C. Taint of illegality

In issue 2, the City contests the district court's determination that the commission's order was tainted by illegality. When a public employer's challenged action is arbitrary or capricious, or a clear abuse of authority, then the civil service commission's ruling upholding the challenged action is not free from the taint of illegality. City of Houston v. Cortez, 640 S.W.3d 905, 911 (Tex. App.-Houston [14th Dist] 2022, no pet.). Arbitrary, capricious, or illegal acts destroy the presumption of validity normally accompanying commission rulings. Id. (citing Firemen's & Policemen's Civ. Serv. Comm 'n of City of Port Arthur v. Hamman, 404 S.W.2d 308, 312 (Tex. 1966)). In analyzing whether a ruling was tainted by illegality, courts generally have focused their inquiry on the commission's actions or procedures in conducting its hearing, although the public employer's pretermination conduct is also subject to scrutiny. Cortez, 640 S.W.3d at 911.

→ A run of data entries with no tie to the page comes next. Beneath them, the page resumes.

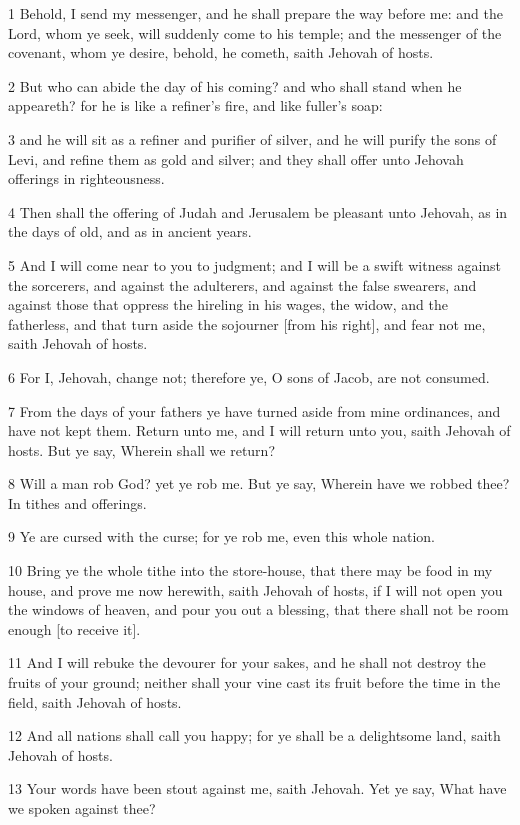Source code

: \par 1 Behold, I send my messenger, and he shall prepare the way before me: and the Lord, whom ye seek, will suddenly come to his temple; and the messenger of the covenant, whom ye desire, behold, he cometh, saith Jehovah of hosts.
\par 2 But who can abide the day of his coming? and who shall stand when he appeareth? for he is like a refiner's fire, and like fuller's soap:
\par 3 and he will sit as a refiner and purifier of silver, and he will purify the sons of Levi, and refine them as gold and silver; and they shall offer unto Jehovah offerings in righteousness.
\par 4 Then shall the offering of Judah and Jerusalem be pleasant unto Jehovah, as in the days of old, and as in ancient years.
\par 5 And I will come near to you to judgment; and I will be a swift witness against the sorcerers, and against the adulterers, and against the false swearers, and against those that oppress the hireling in his wages, the widow, and the fatherless, and that turn aside the sojourner [from his right], and fear not me, saith Jehovah of hosts.
\par 6 For I, Jehovah, change not; therefore ye, O sons of Jacob, are not consumed.
\par 7 From the days of your fathers ye have turned aside from mine ordinances, and have not kept them. Return unto me, and I will return unto you, saith Jehovah of hosts. But ye say, Wherein shall we return?
\par 8 Will a man rob God? yet ye rob me. But ye say, Wherein have we robbed thee? In tithes and offerings.
\par 9 Ye are cursed with the curse; for ye rob me, even this whole nation.
\par 10 Bring ye the whole tithe into the store-house, that there may be food in my house, and prove me now herewith, saith Jehovah of hosts, if I will not open you the windows of heaven, and pour you out a blessing, that there shall not be room enough [to receive it].
\par 11 And I will rebuke the devourer for your sakes, and he shall not destroy the fruits of your ground; neither shall your vine cast its fruit before the time in the field, saith Jehovah of hosts.
\par 12 And all nations shall call you happy; for ye shall be a delightsome land, saith Jehovah of hosts.
\par 13 Your words have been stout against me, saith Jehovah. Yet ye say, What have we spoken against thee?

Dunbar advanced two theories in the tribunals below, which he reiterates on appeal, as to why the commission's order was tainted by illegality. First, Dunbar contends he was not provided notice of all complaints against him in violation of Local Government Code section 143.123(e), which provides that, "[n]ot later than the 30th day after the date that a complaint is received by an investigator, the investigator must inform the fire fighter in writing of the nature of the investigation and the name of each person who complained about the fire fighter, if known, concerning the matters under investigation." Tex. Loc. Gov't Code Ann. § 143.123(e).

See also Tex. Loc. Gov't Code Ann. § 143.123(k) ("If the department head or any investigator violates any of the provisions of this section while conducting an investigation, the municipality shall reverse any punitive action taken pursuant to the investigation including a reprimand, and any information obtained during the investigation shall be specifically excluded from introduction into evidence in any proceeding against the fire fighter or police officer.").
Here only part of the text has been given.